Benjamin Laken

Mon 02 January 2017


Pelican + Github = A better way to website!

As the astute recurring visitor may have noticed, I have a new site! I have been told that it doesn't look as impressive as my old one just yet. But I assure you that the new site is certainly forward progress, as it will be much easier for me to maintain and develop in the future.

Since around 2010, I hosted my website with Dreamhost, and made it using Django and SQL. While it was fun to have a reason to play with those tools, it was definitely overkill for my needs, and publishing new content was harder than it needed to be. Not to mention I never quite managed to find time to debug the site fully, or keep it's code it up-to-date.

Fortunately, those days are now over thanks to Github, Pelican, and Travis! My new site is static, generated using Pelican, with Jninja2 templates. The posts are all written in markdown, and creating new content is now as easy as typing out a quick plain-text doc, pushing it to the blogs Github repo, and then letting Travis do the work of automatically pulling the repo, building the site, and pushing the actual web pages to gh-pages branch on Github, where they are served with my old top-level domain!

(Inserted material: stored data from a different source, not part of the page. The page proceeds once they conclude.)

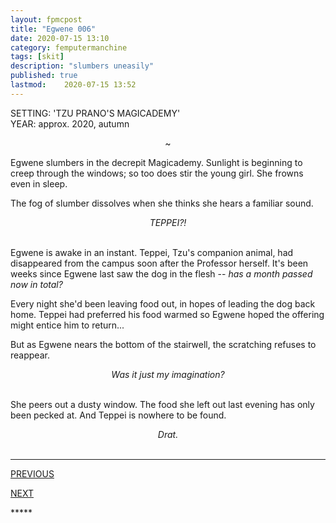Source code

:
 ```yaml
---
layout: fpmcpost
title: "Egwene 006"
date: 2020-07-15 13:10
category: femputermanchine
tags: [skit]
description: "slumbers uneasily"
published: true
lastmod:	2020-07-15 13:52
---
```

[//]: # ( 7/15/20  -added)

SETTING: 'TZU PRANO'S MAGICADEMY'<br/>
YEAR: approx. 2020, autumn

<center>~</center>

Egwene slumbers in the decrepit Magicademy. Sunlight is beginning to creep through the windows; so too does stir the young girl. She frowns even in sleep. 

The fog of slumber dissolves when she thinks she hears a familiar sound.

<center><i>TEPPEI?!</i></center><br/>

Egwene is awake in an instant. Teppei, Tzu's companion animal, had disappeared from the campus soon after the Professor herself. It's been weeks since Egwene last saw the dog in the flesh -- <i>has a month passed now in total?</i>

Every night she'd been leaving food out, in hopes of leading the dog back home. Teppei had preferred his food warmed so Egwene hoped the offering might entice him to return...

But as Egwene nears the bottom of the stairwell, the scratching refuses to reappear.

<center><i>Was it just my imagination?</i></center><br/>

She peers out a dusty window. The food she left out last evening has only been pecked at. And Teppei is nowhere to be found.

<center><i>Drat.</i></center><br/>

*****
<div class="fpmc-nav">

<span class="fpmc-nav-prev"><a href="{{ 'egwene-v' | prepend: site.baseurl }}">PREVIOUS</a></span>

<span class="fpmc-nav-next"><a href="{{ 'egwene-vii' | prepend: site.baseurl }}">NEXT</a></span> 

</div>
*****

All this means the site is much simpler, cheaper, and more lightweight, and, more importantly, I should be able to focus much more on content. Horray!

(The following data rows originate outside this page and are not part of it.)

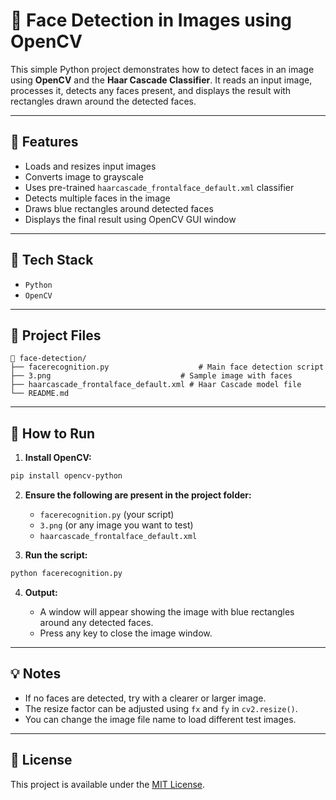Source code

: # 📸 Face Detection in Images using OpenCV

This simple Python project demonstrates how to detect faces in an image using **OpenCV** and the **Haar Cascade Classifier**. It reads an input image, processes it, detects any faces present, and displays the result with rectangles drawn around the detected faces.

---

## 🚀 Features

* Loads and resizes input images
* Converts image to grayscale
* Uses pre-trained `haarcascade_frontalface_default.xml` classifier
* Detects multiple faces in the image
* Draws blue rectangles around detected faces
* Displays the final result using OpenCV GUI window

---

## 🧰 Tech Stack

* `Python`
* `OpenCV`

---

## 📂 Project Files

```
📁 face-detection/
├── facerecognition.py                    # Main face detection script
├── 3.png                             # Sample image with faces
├── haarcascade_frontalface_default.xml # Haar Cascade model file
└── README.md
```

---

## 📌 How to Run

1. **Install OpenCV:**

```bash
pip install opencv-python
```

2. **Ensure the following are present in the project folder:**

   * `facerecognition.py` (your script)
   * `3.png` (or any image you want to test)
   * `haarcascade_frontalface_default.xml`

3. **Run the script:**

```bash
python facerecognition.py
```

4. **Output:**

   * A window will appear showing the image with blue rectangles around any detected faces.
   * Press any key to close the image window.

---

## 💡 Notes

* If no faces are detected, try with a clearer or larger image.
* The resize factor can be adjusted using `fx` and `fy` in `cv2.resize()`.
* You can change the image file name to load different test images.

---

## 📜 License

This project is available under the [MIT License](LICENSE).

If you want to see a guide of how to do this for yourself, I found a few, such as this one. You can also grab a copy of my repo, and play with it. Feel free to use the template, a forked version of the Pure theme and adapted. If you are looking for an even easier solution you can also do the same thing using the Jekyll, but personally I wanted a Python-based solution.

One complication of this set up is that you have to give Travis an ssh key to push to your repo, so this requires you to set up Travis deploy key, but it is straightforward (details here).

A nice feature has been Pelican's plugins, which are easy to use. I simply added the plugin repo as a submodule to my blogsite, then declare which one I want to use in the settings file, and viola: simple YouTube embedding, Tag-clouds, footnotes, formatted code with syntax highlighting, and loads of other nice features to play with!